Currently, AddressSanitizer only supports some of the devices on OpenCL and Level-Zero adapters, and this could be extended to support other devices and adapters if UR virtual memory APIs and shadow memory mapping in libdevice are supported.
Logging#
Logging in UR is handled by loggers which can be set for each library separately. There are several levels of logging: debug, info, warning, and error. The level of logging determines what messages will be printed, ie. the level set to warning means all messages at levels warning and error will be printed. By default, no messages are printed.
By default, there is a guarantee that error messages are flushed immediately. One can change this behavior to flush on lower-level messages.
Loggers redirect messages to stdout, stderr, or a file (default: stderr).
All of these logging options can be set with UR_LOG_LOADER and UR_LOG_NULL environment variables described in the Environment Variables section below. Both of these environment variables have the same syntax for setting logger options:
“[level:debug|info|warning|error];[flush:<debug|info|warning|error>];[output:stdout|stderr|file,<path>]”
- level - a log level, meaning that only messages from this level and above are printed,
possible values, from the lowest level to the highest one: debug, info, warning, error,
- flush - a flush level, meaning that messages at this level and above are guaranteed to be flushed immediately,
possible values are the same as above,
- output - indicates where messages should be printed,
possible values are: stdout, stderr and file, when providing a file output option, a <path> is required
Note
For output to file, a path to the file have to be provided after a comma, like in the example above. The path has to exist, file will be created if not existing. All these three logger options are optional. The defaults are set when options are not provided in the environment variable. Options have to be separated with ;, option names, and their values with :. Additionally, when providing file output, the keyword file and a path to a file have to be separated by ,.
An example of an environment variable for setting up the loader library logger with logging level set to info, flush level set to warning, and output set to
the out.log
file:
UR_LOG_LOADER="level:info;flush:warning;output:file,out.log"
An example of an environment variable for setting up the null adapter library with logging level set to warning and output set to stdout:
UR_LOG_NULL="level:warning;output:stdout"
Adapter Discovery#
UR is capable of discovering adapter libraries in the following ways in the listed order:
Search in paths to the adapters set in UR_ADAPTERS_FORCE_LOAD environment variable.

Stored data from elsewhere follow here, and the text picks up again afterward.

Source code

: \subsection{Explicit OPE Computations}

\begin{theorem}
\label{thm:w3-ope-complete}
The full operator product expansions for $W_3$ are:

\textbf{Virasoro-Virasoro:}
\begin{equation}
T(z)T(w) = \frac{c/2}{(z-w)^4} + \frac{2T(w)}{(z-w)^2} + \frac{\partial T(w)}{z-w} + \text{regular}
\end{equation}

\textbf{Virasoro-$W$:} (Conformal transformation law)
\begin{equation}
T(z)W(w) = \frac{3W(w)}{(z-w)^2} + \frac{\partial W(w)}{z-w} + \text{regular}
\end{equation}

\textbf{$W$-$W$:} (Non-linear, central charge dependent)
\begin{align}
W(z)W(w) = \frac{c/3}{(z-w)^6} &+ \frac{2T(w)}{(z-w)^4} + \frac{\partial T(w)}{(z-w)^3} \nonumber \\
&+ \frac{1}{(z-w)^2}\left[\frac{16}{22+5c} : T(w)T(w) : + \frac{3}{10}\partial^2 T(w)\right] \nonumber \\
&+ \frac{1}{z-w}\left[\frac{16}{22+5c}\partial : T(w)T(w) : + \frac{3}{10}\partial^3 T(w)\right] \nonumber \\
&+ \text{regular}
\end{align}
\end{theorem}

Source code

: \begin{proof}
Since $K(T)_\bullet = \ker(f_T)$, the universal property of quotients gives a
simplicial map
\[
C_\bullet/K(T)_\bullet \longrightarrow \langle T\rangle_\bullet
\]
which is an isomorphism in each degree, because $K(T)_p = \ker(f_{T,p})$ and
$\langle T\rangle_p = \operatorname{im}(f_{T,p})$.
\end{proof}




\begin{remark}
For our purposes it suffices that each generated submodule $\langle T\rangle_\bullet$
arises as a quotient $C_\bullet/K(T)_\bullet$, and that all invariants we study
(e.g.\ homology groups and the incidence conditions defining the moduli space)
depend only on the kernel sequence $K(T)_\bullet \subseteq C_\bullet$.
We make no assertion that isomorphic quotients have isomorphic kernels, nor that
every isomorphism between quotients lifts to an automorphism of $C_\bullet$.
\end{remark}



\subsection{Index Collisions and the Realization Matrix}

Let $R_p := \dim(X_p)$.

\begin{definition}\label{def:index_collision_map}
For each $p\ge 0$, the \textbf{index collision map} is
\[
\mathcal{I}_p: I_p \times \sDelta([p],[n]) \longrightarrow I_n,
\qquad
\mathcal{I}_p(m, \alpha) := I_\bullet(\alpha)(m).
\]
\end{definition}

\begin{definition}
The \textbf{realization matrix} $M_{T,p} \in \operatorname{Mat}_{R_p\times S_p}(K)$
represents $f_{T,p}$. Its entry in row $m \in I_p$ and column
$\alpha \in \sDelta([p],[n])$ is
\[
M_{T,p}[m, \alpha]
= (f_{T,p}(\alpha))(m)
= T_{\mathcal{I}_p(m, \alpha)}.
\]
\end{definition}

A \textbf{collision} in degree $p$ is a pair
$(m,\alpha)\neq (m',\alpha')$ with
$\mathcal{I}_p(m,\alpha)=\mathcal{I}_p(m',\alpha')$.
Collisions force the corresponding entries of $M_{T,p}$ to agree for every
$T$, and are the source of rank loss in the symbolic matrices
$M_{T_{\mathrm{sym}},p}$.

All other adapter discovery methods are disabled when this environment variable is used.
Search in directories specified in UR_ADAPTERS_SEARCH_PATH environment variable.
Leave adapter discovery for the OS.
This method is disabled on Windows.
If on Linux, use the shared library discovery mechanism (see **ld.so**(8) for details).
Search in directory at the UR loader location.
Currently, UR looks for these adapter libraries:
ur_adapter_level_zero
For more information about the usage of mentioned environment variables see Environment Variables section.
Mocking#
A mock UR adapter can be accessed for test purposes by enabling it via urLoaderConfigSetMockingEnabled.
The default fallback behavior for entry points in the mock adapter is to simply
return UR_RESULT_SUCCESS
. For entry points concerning handles, i.e. those
that create a new handle or modify the reference count of an existing one, a
dummy handle mechanism is used. This means the adapter will return generic
handles that track a reference count, and Retain
/Release
entry points will
function as expected when used with these handles.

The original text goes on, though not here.